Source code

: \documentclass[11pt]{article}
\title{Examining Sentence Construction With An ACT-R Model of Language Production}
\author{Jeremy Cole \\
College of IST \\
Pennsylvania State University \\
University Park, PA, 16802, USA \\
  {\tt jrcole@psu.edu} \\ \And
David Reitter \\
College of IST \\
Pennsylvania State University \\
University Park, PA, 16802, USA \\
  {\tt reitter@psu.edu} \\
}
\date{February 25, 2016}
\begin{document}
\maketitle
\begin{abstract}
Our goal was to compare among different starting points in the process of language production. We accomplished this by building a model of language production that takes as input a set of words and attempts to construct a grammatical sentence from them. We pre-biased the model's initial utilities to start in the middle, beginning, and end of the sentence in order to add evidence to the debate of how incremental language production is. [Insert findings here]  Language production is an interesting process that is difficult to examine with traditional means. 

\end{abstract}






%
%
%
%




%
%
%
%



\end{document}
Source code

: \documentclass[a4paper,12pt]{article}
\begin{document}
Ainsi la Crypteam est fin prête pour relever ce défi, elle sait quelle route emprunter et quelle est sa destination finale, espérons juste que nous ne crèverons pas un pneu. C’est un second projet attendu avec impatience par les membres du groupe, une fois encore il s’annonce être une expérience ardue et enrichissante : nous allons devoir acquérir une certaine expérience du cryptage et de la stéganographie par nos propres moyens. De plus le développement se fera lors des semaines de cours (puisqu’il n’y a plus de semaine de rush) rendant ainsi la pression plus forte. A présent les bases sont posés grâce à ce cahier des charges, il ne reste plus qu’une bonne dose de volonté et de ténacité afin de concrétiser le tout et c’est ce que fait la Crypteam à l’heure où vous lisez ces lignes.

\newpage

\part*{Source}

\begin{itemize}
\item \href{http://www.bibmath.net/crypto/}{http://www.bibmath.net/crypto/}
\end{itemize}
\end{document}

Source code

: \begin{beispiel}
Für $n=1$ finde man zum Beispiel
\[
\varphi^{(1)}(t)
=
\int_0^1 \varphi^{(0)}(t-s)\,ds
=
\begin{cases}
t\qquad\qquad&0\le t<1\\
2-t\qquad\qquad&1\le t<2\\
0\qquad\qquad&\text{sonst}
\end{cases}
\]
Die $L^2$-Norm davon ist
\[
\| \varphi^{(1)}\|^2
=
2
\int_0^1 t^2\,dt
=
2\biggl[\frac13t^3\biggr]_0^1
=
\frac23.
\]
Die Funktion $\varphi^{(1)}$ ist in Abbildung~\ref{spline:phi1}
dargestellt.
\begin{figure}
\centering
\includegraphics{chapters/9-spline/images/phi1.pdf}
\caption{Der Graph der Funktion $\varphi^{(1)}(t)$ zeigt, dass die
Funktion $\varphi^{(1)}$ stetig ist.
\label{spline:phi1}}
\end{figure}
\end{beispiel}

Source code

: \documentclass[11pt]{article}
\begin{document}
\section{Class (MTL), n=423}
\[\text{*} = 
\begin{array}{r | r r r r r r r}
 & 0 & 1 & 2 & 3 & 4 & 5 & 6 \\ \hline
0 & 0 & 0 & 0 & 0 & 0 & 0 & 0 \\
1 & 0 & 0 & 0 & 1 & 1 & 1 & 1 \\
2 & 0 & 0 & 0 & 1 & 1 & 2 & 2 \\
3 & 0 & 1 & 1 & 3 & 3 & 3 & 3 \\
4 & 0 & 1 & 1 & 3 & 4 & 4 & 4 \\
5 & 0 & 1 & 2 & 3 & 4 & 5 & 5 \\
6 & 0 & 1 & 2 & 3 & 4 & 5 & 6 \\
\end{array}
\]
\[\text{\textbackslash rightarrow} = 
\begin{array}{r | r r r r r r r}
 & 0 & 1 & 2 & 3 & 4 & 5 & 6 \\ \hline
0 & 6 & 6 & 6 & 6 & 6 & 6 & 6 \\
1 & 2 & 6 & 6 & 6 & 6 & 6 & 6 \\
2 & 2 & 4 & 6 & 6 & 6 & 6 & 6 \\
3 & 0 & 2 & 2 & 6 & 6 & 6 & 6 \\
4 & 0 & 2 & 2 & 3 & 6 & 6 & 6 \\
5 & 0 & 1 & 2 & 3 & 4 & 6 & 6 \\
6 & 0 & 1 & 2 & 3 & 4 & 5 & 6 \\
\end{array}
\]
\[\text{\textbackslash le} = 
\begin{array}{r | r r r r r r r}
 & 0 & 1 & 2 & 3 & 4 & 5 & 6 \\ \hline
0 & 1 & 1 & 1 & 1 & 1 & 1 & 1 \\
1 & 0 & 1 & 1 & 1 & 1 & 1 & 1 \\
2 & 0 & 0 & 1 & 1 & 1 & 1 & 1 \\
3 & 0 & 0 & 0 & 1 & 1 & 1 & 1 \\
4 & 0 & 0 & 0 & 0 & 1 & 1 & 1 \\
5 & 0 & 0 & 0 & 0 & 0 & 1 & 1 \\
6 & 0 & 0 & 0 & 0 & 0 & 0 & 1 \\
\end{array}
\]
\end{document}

# [What to work on]
An exact copy of the lines from the one containing "5 & 0 & 1 & 2 & 3 & 4 & 5 & 5 \\" through the end of the entries is required, and nothing beyond them.

# [Result of this task]
5 & 0 & 1 & 2 & 3 & 4 & 5 & 5 \\
6 & 0 & 1 & 2 & 3 & 4 & 5 & 6 \\
\end{array}
\]
\[\text{\textbackslash rightarrow} = 
\begin{array}{r | r r r r r r r}
 & 0 & 1 & 2 & 3 & 4 & 5 & 6 \\ \hline
0 & 6 & 6 & 6 & 6 & 6 & 6 & 6 \\
1 & 2 & 6 & 6 & 6 & 6 & 6 & 6 \\
2 & 2 & 4 & 6 & 6 & 6 & 6 & 6 \\
3 & 0 & 2 & 2 & 6 & 6 & 6 & 6 \\
4 & 0 & 2 & 2 & 3 & 6 & 6 & 6 \\
5 & 0 & 1 & 2 & 3 & 4 & 6 & 6 \\
6 & 0 & 1 & 2 & 3 & 4 & 5 & 6 \\
\end{array}
\]
\[\text{\textbackslash le} = 
\begin{array}{r | r r r r r r r}
 & 0 & 1 & 2 & 3 & 4 & 5 & 6 \\ \hline
0 & 1 & 1 & 1 & 1 & 1 & 1 & 1 \\
1 & 0 & 1 & 1 & 1 & 1 & 1 & 1 \\
2 & 0 & 0 & 1 & 1 & 1 & 1 & 1 \\
3 & 0 & 0 & 0 & 1 & 1 & 1 & 1 \\
4 & 0 & 0 & 0 & 0 & 1 & 1 & 1 \\
5 & 0 & 0 & 0 & 0 & 0 & 1 & 1 \\
6 & 0 & 0 & 0 & 0 & 0 & 0 & 1 \\
\end{array}
\]
\end{document}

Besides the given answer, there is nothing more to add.